Now, it’s time for the purge. I once wrote that Succession viewers “can enjoy it knowing that we have no stake, except for the tiny fact that people like the Roys run the world.” This final season has emphasised that that is a very big “except.”
Succession has long hinted at the Roys’ willingness to play footsie with dark political forces for ratings and influence. Waystar’s right-wing news network, ATN, leaves a popular commentator on the air despite his Nazi sympathies. The family backs a far-right presidential candidate, Jeryd Mencken, who voices openness to the ideas of Adolf Hitler and Francisco Franco. (Mencken fittingly shares a surname with the American writer who said, “Democracy is the theory that the common people know what they want and deserve to get it good and hard.”)

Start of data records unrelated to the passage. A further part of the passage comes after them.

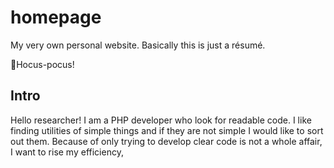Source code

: # homepage
My very own personal website. Basically this is just a résumé.

🧙Hocus-pocus!

## Intro
Hello researcher!
I am a PHP developer who look for readable code. 
I like finding utilities of simple things and if they are not simple I would like to sort out them. 
Because of only trying to develop clear code is not a whole affair, I want to rise my efficiency, 
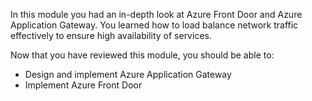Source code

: In this module you had an in-depth look at Azure Front Door and Azure Application Gateway. You learned how to load balance network traffic effectively to ensure high availability of services.

Now that you have reviewed this module, you should be able to:

 -  Design and implement Azure Application Gateway
 -  Implement Azure Front Door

Late in the final season, the close presidential election is disrupted by a fire, apparently started by Mencken supporters, that incinerates thousands of ballots for his opponent in liberal Milwaukee. In exchange for Mencken’s regulatory cooperation in a struggle over control of the company, ATN declares the handsome fascist the winner, legitimising his claim to power amid a legal challenge. The result leads to riots. But it’s great for ratings.
As for American democracy — well, good luck! Part of the fantasy of past rich-family sagas was that none of the drama affected you, even by implication. When Ewings did each other dirty in the oil business, you were never asked to imagine yourself, somewhere offscreen, seeing your gas prices go up.
Succession, on the other hand, argues that the problems of today’s hyper-rich inevitably become ours because they have so much influence and so little sense of responsibility. (Its main exception is the Pierce family, the owners of a rival media empire, whose blue-blood noblesse oblige comes across as patronising and ineffectual.) We are swamped in the wake of their yachts and chopped up by the propeller blades, even if the billionaires, sitting on the top deck, scarcely feel a bump.
And while the damaged characters are fascinating, even pitiable, there’s no one among the Roys or their enablers worth rooting for. As with Game of Thrones, if you think the important thing is who finally ends up in the big chair, you’re missing the point.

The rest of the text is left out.